Pictures paired with source code
:::
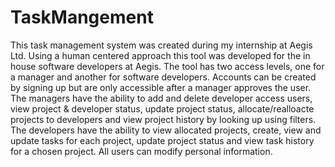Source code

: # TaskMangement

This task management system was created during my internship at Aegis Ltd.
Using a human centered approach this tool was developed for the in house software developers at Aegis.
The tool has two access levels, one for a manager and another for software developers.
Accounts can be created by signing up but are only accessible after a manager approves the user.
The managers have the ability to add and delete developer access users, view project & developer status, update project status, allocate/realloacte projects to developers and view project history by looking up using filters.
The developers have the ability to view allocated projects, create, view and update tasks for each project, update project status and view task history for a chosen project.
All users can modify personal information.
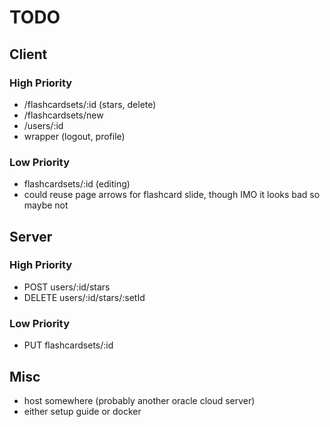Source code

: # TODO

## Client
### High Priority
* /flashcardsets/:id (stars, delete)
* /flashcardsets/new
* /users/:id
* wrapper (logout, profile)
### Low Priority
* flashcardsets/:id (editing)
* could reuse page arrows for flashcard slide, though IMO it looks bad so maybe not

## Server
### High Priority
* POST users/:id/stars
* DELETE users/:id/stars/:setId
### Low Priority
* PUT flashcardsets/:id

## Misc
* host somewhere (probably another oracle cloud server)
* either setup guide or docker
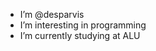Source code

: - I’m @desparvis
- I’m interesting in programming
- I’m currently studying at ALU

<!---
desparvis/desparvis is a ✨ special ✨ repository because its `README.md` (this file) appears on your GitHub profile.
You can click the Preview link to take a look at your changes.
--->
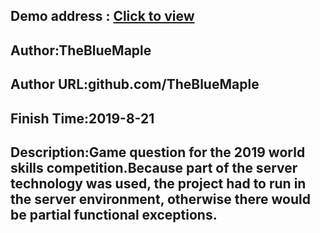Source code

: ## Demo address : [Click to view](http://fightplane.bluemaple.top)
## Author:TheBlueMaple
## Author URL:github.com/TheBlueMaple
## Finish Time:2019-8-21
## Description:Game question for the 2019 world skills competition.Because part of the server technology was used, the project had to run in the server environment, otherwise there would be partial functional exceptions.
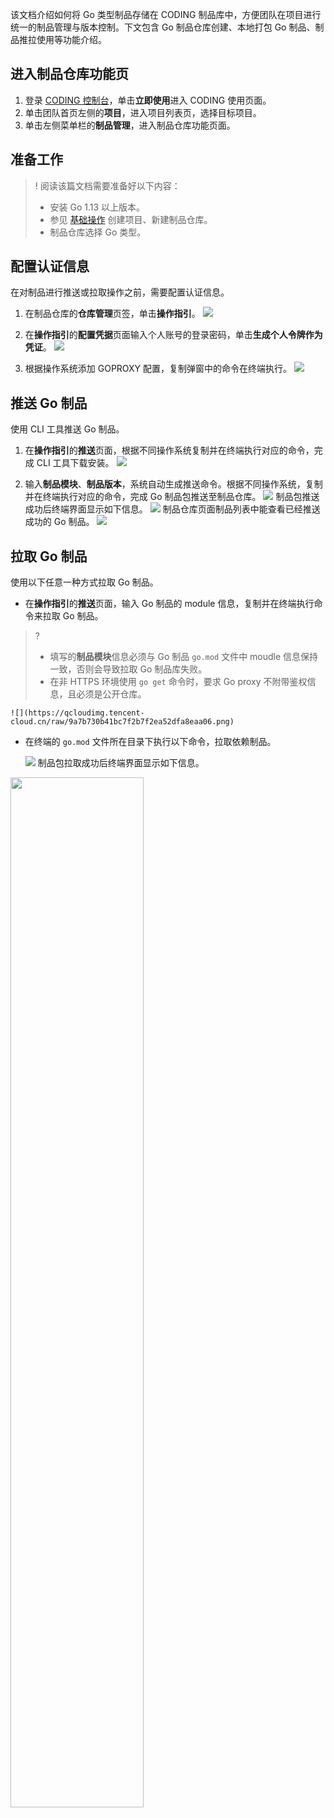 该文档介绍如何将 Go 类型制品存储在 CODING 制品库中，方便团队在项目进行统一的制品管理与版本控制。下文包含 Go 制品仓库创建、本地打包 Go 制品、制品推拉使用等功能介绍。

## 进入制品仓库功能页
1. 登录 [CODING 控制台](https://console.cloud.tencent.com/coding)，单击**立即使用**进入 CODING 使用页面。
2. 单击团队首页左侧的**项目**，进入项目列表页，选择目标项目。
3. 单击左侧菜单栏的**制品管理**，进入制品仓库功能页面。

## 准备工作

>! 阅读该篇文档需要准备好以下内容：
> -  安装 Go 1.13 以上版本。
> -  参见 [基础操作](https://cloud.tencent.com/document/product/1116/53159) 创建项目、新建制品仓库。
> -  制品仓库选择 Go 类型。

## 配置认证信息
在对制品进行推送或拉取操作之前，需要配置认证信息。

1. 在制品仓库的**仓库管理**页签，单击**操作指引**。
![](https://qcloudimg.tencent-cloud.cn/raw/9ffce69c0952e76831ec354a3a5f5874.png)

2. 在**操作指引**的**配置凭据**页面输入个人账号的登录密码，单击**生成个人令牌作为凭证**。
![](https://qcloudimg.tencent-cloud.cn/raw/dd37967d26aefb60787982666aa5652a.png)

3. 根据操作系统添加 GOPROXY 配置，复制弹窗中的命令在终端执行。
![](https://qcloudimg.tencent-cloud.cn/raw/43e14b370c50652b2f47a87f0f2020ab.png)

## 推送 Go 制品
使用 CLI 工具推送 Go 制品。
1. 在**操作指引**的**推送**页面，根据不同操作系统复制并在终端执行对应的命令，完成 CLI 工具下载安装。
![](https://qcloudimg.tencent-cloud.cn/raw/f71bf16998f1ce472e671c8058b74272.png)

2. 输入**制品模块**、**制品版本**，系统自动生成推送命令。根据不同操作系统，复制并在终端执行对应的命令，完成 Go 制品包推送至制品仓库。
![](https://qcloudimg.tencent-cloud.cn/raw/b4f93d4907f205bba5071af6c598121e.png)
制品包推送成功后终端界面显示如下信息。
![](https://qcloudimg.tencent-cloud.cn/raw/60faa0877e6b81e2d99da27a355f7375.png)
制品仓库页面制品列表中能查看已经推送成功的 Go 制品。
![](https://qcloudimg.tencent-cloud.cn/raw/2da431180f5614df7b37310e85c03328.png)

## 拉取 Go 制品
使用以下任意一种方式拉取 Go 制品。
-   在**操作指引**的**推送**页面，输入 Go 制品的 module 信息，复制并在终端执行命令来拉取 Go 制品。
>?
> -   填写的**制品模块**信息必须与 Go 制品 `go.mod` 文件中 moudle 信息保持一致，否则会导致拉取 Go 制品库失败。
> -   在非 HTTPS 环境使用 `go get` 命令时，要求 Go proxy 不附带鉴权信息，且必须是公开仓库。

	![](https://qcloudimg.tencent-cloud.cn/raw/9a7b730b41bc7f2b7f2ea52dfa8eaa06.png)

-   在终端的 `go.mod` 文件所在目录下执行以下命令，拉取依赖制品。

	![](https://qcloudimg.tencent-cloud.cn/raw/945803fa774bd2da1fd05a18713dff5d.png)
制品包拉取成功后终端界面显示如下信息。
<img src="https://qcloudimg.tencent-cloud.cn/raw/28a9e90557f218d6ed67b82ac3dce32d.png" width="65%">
:::
*Directions for this task*:
Find the line containing "## 拉取 Go 制品" in the data above. Please transcribe it and every line after it, exactly.

*Result of the task*:
## 拉取 Go 制品
使用以下任意一种方式拉取 Go 制品。
-   在**操作指引**的**推送**页面，输入 Go 制品的 module 信息，复制并在终端执行命令来拉取 Go 制品。
>?
> -   填写的**制品模块**信息必须与 Go 制品 `go.mod` 文件中 moudle 信息保持一致，否则会导致拉取 Go 制品库失败。
> -   在非 HTTPS 环境使用 `go get` 命令时，要求 Go proxy 不附带鉴权信息，且必须是公开仓库。

	![](https://qcloudimg.tencent-cloud.cn/raw/9a7b730b41bc7f2b7f2ea52dfa8eaa06.png)

-   在终端的 `go.mod` 文件所在目录下执行以下命令，拉取依赖制品。

	![](https://qcloudimg.tencent-cloud.cn/raw/945803fa774bd2da1fd05a18713dff5d.png)
制品包拉取成功后终端界面显示如下信息。
<img src="https://qcloudimg.tencent-cloud.cn/raw/28a9e90557f218d6ed67b82ac3dce32d.png" width="65%">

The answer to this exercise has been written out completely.